Estoy sentado en una gran piedra bajo los árboles del río San Marcos. Es una tarde soleada y se ven lejanos los pasados días de lluvia. Es un acto común y no trascenderá a la historia.
Sin embargo cuento con lo que nos permite vivir, con el viento fresco y el bufete de oxígeno puro destilado en la diversidad ecológica del pequeño riachuelo. Entre el cielo y la tierra, mi yo oficia la voz de un habitante con distintas preguntas y respuestas. Sin piedad estoy sentado junto a la más bonita época de mi infancia.
De a poco recojo memoria del agua profunda, del sonido desquebrajando el trino de las aves enamoradas de su significado. Chapoteo con los pies descalzos, descamino las escamas de los días y los años solos avanzando en el suelo. Estoy feliz escuchando el concierto de Moncayo en una banda local de pájaros.
Este era polvo, luego mar profundo, bahía de renacuajos y pozas. Hace mil años existe el río y nunca ha sido el mismo, cambia de un día a otro, como todo. Creo que los ríos también tuvieron infancia y libre albedrío antes de quedar en medio de las ciudades y los bulevares.

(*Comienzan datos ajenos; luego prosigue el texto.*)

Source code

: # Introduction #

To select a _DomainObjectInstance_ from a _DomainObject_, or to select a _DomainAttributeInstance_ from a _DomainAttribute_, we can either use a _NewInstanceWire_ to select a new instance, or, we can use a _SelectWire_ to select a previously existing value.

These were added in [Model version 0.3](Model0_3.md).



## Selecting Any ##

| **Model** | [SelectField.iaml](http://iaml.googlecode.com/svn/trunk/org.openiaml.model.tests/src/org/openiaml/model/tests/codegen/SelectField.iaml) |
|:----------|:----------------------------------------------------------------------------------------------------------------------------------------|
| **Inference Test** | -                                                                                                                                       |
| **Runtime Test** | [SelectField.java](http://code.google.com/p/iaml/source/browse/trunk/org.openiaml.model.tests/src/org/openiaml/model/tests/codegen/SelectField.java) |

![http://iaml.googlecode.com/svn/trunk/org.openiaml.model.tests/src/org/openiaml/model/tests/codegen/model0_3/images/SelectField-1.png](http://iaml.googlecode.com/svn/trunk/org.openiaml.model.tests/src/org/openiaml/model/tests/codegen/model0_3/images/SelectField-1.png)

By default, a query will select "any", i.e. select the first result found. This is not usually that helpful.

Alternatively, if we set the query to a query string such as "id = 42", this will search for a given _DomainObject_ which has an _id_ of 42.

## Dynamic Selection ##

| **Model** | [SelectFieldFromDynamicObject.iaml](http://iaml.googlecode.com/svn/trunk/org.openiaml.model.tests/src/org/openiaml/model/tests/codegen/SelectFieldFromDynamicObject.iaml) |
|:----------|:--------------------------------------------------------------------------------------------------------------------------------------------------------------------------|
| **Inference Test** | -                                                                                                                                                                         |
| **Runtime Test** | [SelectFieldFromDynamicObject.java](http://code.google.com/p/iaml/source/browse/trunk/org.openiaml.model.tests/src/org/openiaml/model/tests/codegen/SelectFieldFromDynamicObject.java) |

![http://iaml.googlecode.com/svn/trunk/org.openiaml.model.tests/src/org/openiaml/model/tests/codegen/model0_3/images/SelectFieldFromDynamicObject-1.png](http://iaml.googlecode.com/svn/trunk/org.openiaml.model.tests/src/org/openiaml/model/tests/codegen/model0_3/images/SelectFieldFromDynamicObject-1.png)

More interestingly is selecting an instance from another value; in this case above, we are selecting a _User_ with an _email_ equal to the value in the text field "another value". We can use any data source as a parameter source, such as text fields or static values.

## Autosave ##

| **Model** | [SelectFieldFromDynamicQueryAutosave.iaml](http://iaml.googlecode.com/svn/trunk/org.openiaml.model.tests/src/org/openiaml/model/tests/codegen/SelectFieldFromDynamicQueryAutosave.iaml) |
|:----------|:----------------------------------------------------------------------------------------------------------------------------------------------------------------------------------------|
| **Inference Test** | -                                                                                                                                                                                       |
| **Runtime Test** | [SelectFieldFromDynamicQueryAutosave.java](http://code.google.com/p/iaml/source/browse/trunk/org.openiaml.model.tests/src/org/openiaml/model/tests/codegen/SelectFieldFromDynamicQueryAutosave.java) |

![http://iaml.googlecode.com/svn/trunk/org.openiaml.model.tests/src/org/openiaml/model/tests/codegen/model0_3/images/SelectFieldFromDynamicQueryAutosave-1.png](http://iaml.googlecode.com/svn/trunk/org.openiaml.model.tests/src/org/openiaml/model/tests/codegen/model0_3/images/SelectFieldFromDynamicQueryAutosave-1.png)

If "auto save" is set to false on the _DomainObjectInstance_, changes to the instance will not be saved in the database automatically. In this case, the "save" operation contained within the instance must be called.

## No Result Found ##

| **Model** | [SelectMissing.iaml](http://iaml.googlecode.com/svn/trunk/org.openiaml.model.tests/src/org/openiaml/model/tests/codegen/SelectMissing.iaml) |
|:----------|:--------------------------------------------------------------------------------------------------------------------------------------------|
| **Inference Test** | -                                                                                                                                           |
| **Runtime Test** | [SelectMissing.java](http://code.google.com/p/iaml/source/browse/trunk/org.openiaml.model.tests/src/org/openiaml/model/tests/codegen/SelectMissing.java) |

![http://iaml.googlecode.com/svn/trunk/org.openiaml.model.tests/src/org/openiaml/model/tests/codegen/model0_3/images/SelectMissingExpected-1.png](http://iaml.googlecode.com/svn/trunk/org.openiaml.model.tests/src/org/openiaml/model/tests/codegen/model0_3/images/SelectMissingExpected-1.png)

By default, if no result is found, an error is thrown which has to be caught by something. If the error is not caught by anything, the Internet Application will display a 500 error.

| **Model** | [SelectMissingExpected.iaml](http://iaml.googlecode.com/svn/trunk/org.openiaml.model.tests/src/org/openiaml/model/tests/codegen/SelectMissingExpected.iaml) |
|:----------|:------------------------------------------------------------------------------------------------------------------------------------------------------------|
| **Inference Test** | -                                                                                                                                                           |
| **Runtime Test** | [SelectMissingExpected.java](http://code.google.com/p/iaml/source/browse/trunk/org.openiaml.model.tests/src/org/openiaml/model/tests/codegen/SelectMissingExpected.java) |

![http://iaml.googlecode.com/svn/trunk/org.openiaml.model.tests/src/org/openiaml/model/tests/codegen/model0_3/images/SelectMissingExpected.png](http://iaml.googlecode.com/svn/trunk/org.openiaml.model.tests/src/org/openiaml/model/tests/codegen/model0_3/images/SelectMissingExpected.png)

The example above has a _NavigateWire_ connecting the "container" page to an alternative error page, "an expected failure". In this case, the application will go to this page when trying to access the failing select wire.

Pensar que un día el río soñó en ser Nilo atravesando la selva entre la colonia Mainero y el centro, creer en la eternidad del Eufrates con las doce tribus que arribaron a este sitio paradisiaco donde hoy me instalo. Pensar que no cumple años, ni celebra navidades y si está entre nosotros, nosotros lo vamos a ver cuando llueve, a ver cuánta agua baja de la sierra, si es verdad y notorio que se llevó el antiguo puente de la colonia Moderna, desbordó los vados del 17 y de la Modelo.
Con mis lentes para ver de lejos, me instalo en los edificios que crecieron a un costado como árboles de concreto armado. Veo el fondo del panorama donde el río se adelgaza y hay huercos echándose un clavado riendo, huecos de silencio por donde el río se moverá al pasado y recordaremos el agua pasando, los remansos ligeros y románticos de una foto.
En la superficie de un inesperado lago, salen de alguna parte libélulas moradas para ajustar el escenario que el maestro necesita para pintar su lienzo. Todos cabemos en el alfeizar del momento, todos cupimos en la historia de este vaso de agua suelto, huyendo de nosotros.
Poca gente acude a ver el río en las temporadas de larga sequía. La gente de a pie, ese ejército invencible, hizo veredas bajo los grandes puentes que une dos partes. También la gente es río cuando pasa y no vuelve.
Vine porque el río suena, vine a ver el fuego mojado, el cristal de agua y el espejo quebrado en las arrugas de mi cara. Vine pues de nuevo el río es novedad en mi ciudad y, no sé ustedes, pero para estar bien esta tarde es suficiente.
Un viernes o un sábado, no sé si lo soñaron antes, llegaron unos hombres armados con herramientas y construyeron un puente y luego otros. Había tablones y gruesos maderos para hacer justo uno más por donde pasara el tren y pasaba.
Hubo ideas para amortiguar la temporada cuando el río está seco: canchas de fútbol, ferias de pueblo, pistas de carreras entre las piedras. Cuando llovió el río mostró su vocación llevándose las porterías y los tiros de esquina, los penaltis anotados por los muchachos de la colonia San Marcos.
Preparé esta frase desde la mañana. No podré evitar venir a ver el agua que pasa, aunque miraran a los ojos y lo prohibieran, he guardado un poco de lo vivido por los ojos, a la izquierda está mi casa, por ejemplo, no puedo evitar, en el precipicio del tiempo, quitarme la ropa, entrar al interior y ser parte de la paz, la armonía y el vértigo… de la inercia que me empuja río abajo.